Réunion du mercredi 7 décembre 2022 à 11h00
Commission de la défense nationale et des forces armées

Angélique Palle, chercheur associé à l'IRSEM :

Chaque État membre a, à quelques exceptions près, un coordinateur du réseau national et il y a au-dessus une sorte d'instance de surveillance, le coordinateur de sécurité régional, qui s'occupe des grandes interconnexions ou des grandes zones d'interconnexion – par exemple, la France, la Suisse, l'Italie et le sud de l'Allemagne. Il s'agit, non pas d'une approche européenne globale, mais d'une approche macrorégionale ou sous-régionale. Des normes de sécurité européennes ont été édictées par l'ENTSO-E (European Network of Transmission System Operators for Electricity), l'association européenne des gestionnaires de réseau de transport d'électricité, pour gérer les coupures et les redémarrages et mettre en relation les différents gestionnaires de réseaux de transports nationaux. L'architecture existe donc, dans une certaine mesure.

S'agissant de la préparation de nos armées aux luttes hybrides, pour ce qui est des aspects énergétiques, deux choses me semblent importantes : d'une part, la sécurisation des routes d'approvisionnement, qui est du ressort de la marine, d'autre part, le problème de la dépendance au carburant unique, notamment pour les forces de projection. Plusieurs initiatives ont été lancées en cette dernière matière, notamment les éco-camps – les États-Unis ont engagé des programmes similaires, notamment en Californie, où il y a des incendies de grande envergure l'été et où il faut sécuriser l'approvisionnement des bases – et l'hybridation des matériels militaires, notamment pour le Griffon à l'horizon 2025. Cela permettra de s'affranchir de certaines contraintes stratégiques – qui ont d'ailleurs pesé sur la capacité de manœuvre russe durant la première phase de l'invasion.

Il est extrêmement difficile de se prononcer sur la résilience du réseau ukrainien sans disposer de données ni sur lui ni sur les frappes russes. La traduction de la boucle Telegram du gestionnaire de réseau de transport d'électricité ukrainien permet d'avoir un aperçu de la situation globale ; en revanche, on ne connaît pas avec précision les cibles des bombardements. Il est donc difficile d'avoir une vision prospective. Plusieurs scénarios sont possibles. Selon le premier, les Russes n'arrivent pas à détruire le réseau ukrainien parce que l'aide européenne en matériel et pièces de rechange est suffisamment importante et coordonnée avec les besoins ukrainiens. Dans le second, le réseau s'effondre mais on arrive à le redémarrer par îlot, certaines régions ayant accès à l'électricité de manière plus ou moins stable. Enfin, il y a le scénario du black-out total, y compris en matière d'information : du coup, cela limite notre capacité de réaction et les Ukrainiens ont dû mal à tenir.

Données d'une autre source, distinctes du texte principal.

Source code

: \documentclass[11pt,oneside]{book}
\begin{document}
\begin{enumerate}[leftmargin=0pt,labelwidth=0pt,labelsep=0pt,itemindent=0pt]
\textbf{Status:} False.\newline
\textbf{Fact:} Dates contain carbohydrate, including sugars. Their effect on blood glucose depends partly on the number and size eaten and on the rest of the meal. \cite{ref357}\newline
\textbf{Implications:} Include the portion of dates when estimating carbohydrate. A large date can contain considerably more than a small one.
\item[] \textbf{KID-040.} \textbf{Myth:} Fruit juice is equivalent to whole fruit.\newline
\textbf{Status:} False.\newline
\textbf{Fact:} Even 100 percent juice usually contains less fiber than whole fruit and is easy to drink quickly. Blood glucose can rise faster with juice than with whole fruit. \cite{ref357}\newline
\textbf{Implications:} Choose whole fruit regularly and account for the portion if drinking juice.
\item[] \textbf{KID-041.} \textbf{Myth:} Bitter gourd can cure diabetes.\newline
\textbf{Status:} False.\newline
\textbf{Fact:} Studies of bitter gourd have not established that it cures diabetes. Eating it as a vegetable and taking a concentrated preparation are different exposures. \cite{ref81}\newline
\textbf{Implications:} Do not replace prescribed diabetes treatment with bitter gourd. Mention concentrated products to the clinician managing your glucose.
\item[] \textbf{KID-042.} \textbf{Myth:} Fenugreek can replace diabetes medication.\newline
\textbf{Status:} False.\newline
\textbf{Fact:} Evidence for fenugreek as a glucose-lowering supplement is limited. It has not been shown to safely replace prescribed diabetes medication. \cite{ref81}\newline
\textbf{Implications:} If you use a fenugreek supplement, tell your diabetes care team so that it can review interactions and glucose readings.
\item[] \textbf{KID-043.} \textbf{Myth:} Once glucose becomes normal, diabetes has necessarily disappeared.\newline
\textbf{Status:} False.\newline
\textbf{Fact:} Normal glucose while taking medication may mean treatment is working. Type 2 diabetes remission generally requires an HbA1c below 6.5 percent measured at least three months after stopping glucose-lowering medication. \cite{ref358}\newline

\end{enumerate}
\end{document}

N'étant pas une spécialiste de l'eau, il m'est difficile de me prononcer sur l'approvisionnement de l'Ukraine en la matière. En revanche, il existe une synergie entre les questions électriques et la question de l'eau, notamment parce qu'on a besoin d'électricité pour faire fonctionner les pompes : si l'on n'a pas de générateurs de secours pour approvisionner les grands réseaux urbains intégrés, cela peut poser un problème.

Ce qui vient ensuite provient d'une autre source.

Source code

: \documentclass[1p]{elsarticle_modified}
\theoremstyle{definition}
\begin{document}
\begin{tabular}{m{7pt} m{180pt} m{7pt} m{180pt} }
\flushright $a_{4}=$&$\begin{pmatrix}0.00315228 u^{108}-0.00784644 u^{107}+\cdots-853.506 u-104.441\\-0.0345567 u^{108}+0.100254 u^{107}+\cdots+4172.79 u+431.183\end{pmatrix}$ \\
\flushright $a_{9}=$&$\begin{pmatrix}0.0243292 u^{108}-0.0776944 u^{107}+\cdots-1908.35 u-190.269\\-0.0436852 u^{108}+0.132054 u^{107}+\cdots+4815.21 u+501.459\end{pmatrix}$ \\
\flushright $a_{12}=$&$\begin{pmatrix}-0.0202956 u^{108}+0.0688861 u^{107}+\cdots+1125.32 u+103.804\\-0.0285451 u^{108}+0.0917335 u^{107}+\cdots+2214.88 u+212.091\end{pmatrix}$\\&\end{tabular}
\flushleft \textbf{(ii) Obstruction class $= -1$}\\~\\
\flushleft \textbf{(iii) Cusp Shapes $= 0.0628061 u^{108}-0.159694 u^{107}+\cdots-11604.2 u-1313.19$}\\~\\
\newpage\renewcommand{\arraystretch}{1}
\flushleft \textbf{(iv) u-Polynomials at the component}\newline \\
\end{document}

Devons-nous essayer d'être moins dépendants du marché mondial et relancer la prospection d'hydrocarbures en France et dans l'Union européenne ? Cela impliquerait de démanteler entièrement le système d'échanges internationaux actuel, ce qui irait à contre-courant de la tendance des dernières décennies, qui vise l'intégration des marchés mondiaux. Il existe localement des possibilités. Le problème est de savoir combien cela coûterait pour des opérateurs qui ne sont pas forcément des entreprises publiques et qui n'ont pas intérêt à aller investir dans des espaces où le prix de l'exploitation sera beaucoup plus élevé que celui de l'énergie sur le marché mondial. Il faut donc arbitrer entre la sécurité nationale et la gestion des marchés internationaux. Pour prendre l'exemple du gaz naturel liquéfié, on est passé d'un approvisionnement par gazoduc depuis un pays voisin dans le cadre d'un contrat à long terme à un marché spot international totalement décloisonné où l'on peut décider quinze jours auparavant où ira le tanker qui transporte le gaz. Ce n'est pas du tout la même logique.